Recently, Pezzella put out a 144-page book of the work which includes 150 color images accompanied by ten stories by five writers, Pezzella penned two of the stories. The series and the book are titled Hotel Rebibbia. I wanted to know more about Pezzella’s approach so we had a conversation. Before we get into the Q&A though, a little background on Rebibbia Prison.


Rebibbia prison is actually four facilities (3 mens, 1 womens) and it is one of Italy’s biggest prison complexes. Rebibbia has been in the news recently as a site of colourful protest, designer-clock and haute couture manufacture. Compared to other prisons, Rebibbia has a fair number of programs for prisoner education, rehabilitation and jobs training. It also boasts a thriving drama program lead by theater director Fabio Cavalli which spurred the part drama/part documentary hit movie Caesar Must Die (2012). As far as photography goes, Luca Ferrari has shot in the mens prisons and Melania Comoretto has shot in the women’s prison.

Scroll down for the Q&A.





Prison Photography (PP): Tell us about Hotel Rebibbia.

Gaetano Pezzella (GP): Initially, I wanted to dedicate myself exclusively to the places, objects and symbols of the everyday life in a cell. I absolutely did not want to photograph people, especially their hands and arms through the bars and cliches like that. But from the beginning, being emotionally and physically involved with the prisoners, the work took different paths.

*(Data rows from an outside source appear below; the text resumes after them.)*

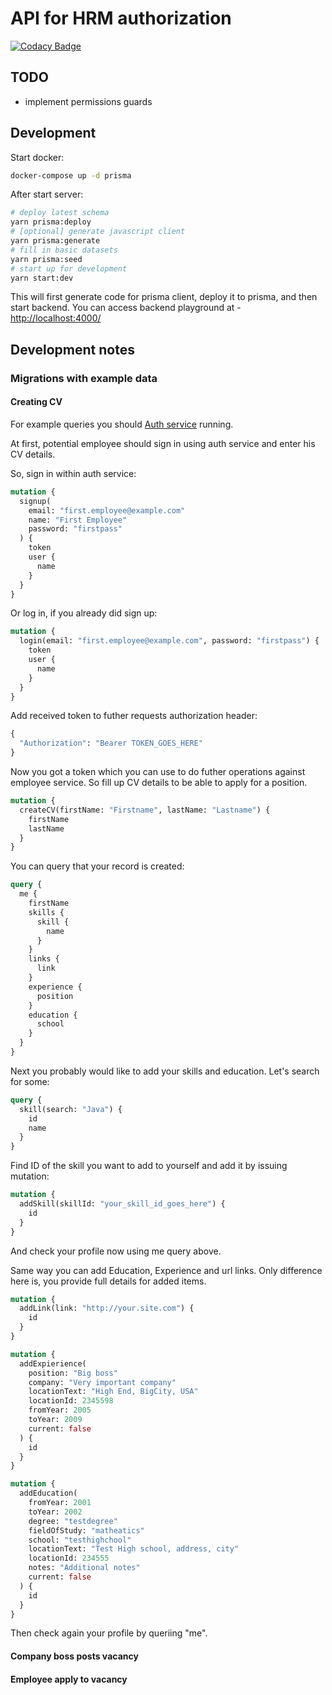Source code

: # API for HRM authorization

[![Codacy Badge](https://api.codacy.com/project/badge/Grade/9c011f88df0e4792be032abcef6d8eda)](https://www.codacy.com/app/cloudhrm/employee?utm_source=github.com&utm_medium=referral&utm_content=cloudhrm/employee&utm_campaign=Badge_Grade)

## TODO

- implement permissions guards

## Development

Start docker:

```sh
docker-compose up -d prisma
```

After start server:

```sh
# deploy latest schema
yarn prisma:deploy
# [optional] generate javascript client
yarn prisma:generate
# fill in basic datasets
yarn prisma:seed
# start up for development
yarn start:dev
```

This will first generate code for prisma client, deploy it to prisma, and then start backend.
You can access backend playground at - [http://localhost:4000/](http://localhost:4000/)

## Development notes

### Migrations with example data

#### Creating CV

For example queries you should [Auth service](https://github.com/cloudhrm/auth) running.

At first, potential employee should sign in using auth service and enter his CV details.

So, sign in within auth service:

```graphql
mutation {
  signup(
    email: "first.employee@example.com"
    name: "First Employee"
    password: "firstpass"
  ) {
    token
    user {
      name
    }
  }
}
```

Or log in, if you already did sign up:

```graphql
mutation {
  login(email: "first.employee@example.com", password: "firstpass") {
    token
    user {
      name
    }
  }
}
```

Add received token to futher requests authorization header:

```graphql
{
  "Authorization": "Bearer TOKEN_GOES_HERE"
}
```

Now you got a token which you can use to do futher operations against employee service.
So fill up CV details to be able to apply for a position.

```graphql
mutation {
  createCV(firstName: "Firstname", lastName: "Lastname") {
    firstName
    lastName
  }
}
```

You can query that your record is created:

```graphql
query {
  me {
    firstName
    skills {
      skill {
        name
      }
    }
    links {
      link
    }
    experience {
      position
    }
    education {
      school
    }
  }
}
```

Next you probably would like to add your skills and education. Let's search for some:

```graphql
query {
  skill(search: "Java") {
    id
    name
  }
}
```

Find ID of the skill you want to add to yourself and add it by issuing mutation:

```graphql
mutation {
  addSkill(skillId: "your_skill_id_goes_here") {
    id
  }
}
```

And check your profile now using me query above.

Same way you can add Education, Experience and url links. Only difference here is,
you provide full details for added items.

```graphql
mutation {
  addLink(link: "http://your.site.com") {
    id
  }
}
```

```graphql
mutation {
  addExpierience(
    position: "Big boss"
    company: "Very important company"
    locationText: "High End, BigCity, USA"
    locationId: 2345598
    fromYear: 2005
    toYear: 2009
    current: false
  ) {
    id
  }
}
```

```graphql
mutation {
  addEducation(
    fromYear: 2001
    toYear: 2002
    degree: "testdegree"
    fieldOfStudy: "matheatics"
    school: "testhighchool"
    locationText: "Test High school, address, city"
    locationId: 234555
    notes: "Additional notes"
    current: false
  ) {
    id
  }
}
```

Then check again your profile by queriing "me".

#### Company boss posts vacancy

#### Employee apply to vacancy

PP: Who are the prisoners in ‘Hotel Rebibbia’?

GP: The detainees are mainly common prisoners, who are serving sentences for crimes administrative and criminal. From possession and dealing of drugs, robbery and murder, conspiracy offenses, mafia and terrorism, up to crimes of a sexual nature, pedophilia, rape.

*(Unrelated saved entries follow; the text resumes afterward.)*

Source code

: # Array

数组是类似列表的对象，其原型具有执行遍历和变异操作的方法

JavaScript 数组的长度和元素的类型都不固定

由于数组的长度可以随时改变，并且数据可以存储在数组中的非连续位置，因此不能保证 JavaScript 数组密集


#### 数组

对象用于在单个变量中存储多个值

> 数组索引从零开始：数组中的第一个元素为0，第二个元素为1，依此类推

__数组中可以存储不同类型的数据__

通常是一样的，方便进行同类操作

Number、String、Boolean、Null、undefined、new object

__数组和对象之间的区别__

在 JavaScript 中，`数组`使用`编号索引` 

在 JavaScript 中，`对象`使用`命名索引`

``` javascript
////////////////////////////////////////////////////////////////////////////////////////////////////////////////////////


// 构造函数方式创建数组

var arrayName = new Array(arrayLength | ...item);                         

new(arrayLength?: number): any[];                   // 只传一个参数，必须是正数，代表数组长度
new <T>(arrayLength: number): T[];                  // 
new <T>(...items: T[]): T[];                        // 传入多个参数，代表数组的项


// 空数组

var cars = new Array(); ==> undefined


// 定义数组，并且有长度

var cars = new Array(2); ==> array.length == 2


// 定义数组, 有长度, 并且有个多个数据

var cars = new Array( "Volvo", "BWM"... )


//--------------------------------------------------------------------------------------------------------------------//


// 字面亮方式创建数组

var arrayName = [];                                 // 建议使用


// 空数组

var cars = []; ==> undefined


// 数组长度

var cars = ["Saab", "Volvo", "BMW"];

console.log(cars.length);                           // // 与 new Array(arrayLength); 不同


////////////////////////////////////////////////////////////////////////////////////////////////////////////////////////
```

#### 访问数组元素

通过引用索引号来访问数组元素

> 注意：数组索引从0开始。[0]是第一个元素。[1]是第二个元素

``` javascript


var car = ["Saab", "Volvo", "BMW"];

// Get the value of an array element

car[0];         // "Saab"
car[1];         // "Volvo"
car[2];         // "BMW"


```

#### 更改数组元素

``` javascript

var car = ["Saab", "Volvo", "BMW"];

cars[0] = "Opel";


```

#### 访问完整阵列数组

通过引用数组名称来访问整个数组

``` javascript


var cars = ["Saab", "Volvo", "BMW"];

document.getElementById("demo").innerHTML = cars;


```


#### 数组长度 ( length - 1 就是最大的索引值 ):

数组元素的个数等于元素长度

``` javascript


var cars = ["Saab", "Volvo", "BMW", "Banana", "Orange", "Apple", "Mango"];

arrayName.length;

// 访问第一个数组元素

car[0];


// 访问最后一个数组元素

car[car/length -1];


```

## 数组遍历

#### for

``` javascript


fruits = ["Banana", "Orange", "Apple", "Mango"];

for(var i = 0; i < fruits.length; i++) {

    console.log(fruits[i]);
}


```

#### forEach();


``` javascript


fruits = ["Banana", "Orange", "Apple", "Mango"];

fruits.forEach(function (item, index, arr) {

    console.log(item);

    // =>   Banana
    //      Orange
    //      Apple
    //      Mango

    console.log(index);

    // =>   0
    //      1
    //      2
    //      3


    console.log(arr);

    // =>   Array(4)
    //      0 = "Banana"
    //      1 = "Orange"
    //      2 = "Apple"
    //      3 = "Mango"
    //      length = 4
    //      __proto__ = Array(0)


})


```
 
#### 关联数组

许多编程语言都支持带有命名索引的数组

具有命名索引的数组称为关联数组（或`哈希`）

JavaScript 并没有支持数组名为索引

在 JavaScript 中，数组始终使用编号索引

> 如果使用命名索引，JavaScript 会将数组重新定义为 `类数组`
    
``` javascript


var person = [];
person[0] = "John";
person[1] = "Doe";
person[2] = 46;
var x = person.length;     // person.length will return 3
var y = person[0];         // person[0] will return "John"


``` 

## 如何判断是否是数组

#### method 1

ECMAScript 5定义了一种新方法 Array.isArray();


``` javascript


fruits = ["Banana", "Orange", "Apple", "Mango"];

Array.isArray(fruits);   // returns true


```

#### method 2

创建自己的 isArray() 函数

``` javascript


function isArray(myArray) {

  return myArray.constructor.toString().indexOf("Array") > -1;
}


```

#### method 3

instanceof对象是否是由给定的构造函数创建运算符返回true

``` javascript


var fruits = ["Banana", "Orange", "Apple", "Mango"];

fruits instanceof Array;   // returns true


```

PP: Who is the audience for the work?

GP: The target audience is primarily institutional. From the judiciary to the Ministry of Justice. But it is also relevant to the world of voluntary associations, and I hope, political groups also. At the moment, there is a political current that is very sensitive to prison issues. Of course, we hope that the book is read by civil society to it may bring prisons issue to the a wider audience.

PP: What are you trying to say with the work?

GP: It was my intention to be delicate and light, and allow images to leave the humanity of those detained in place. [To show] their joy, their desire to live, their need to play, whatever their existential condition. To show them as human beings and not prisoners.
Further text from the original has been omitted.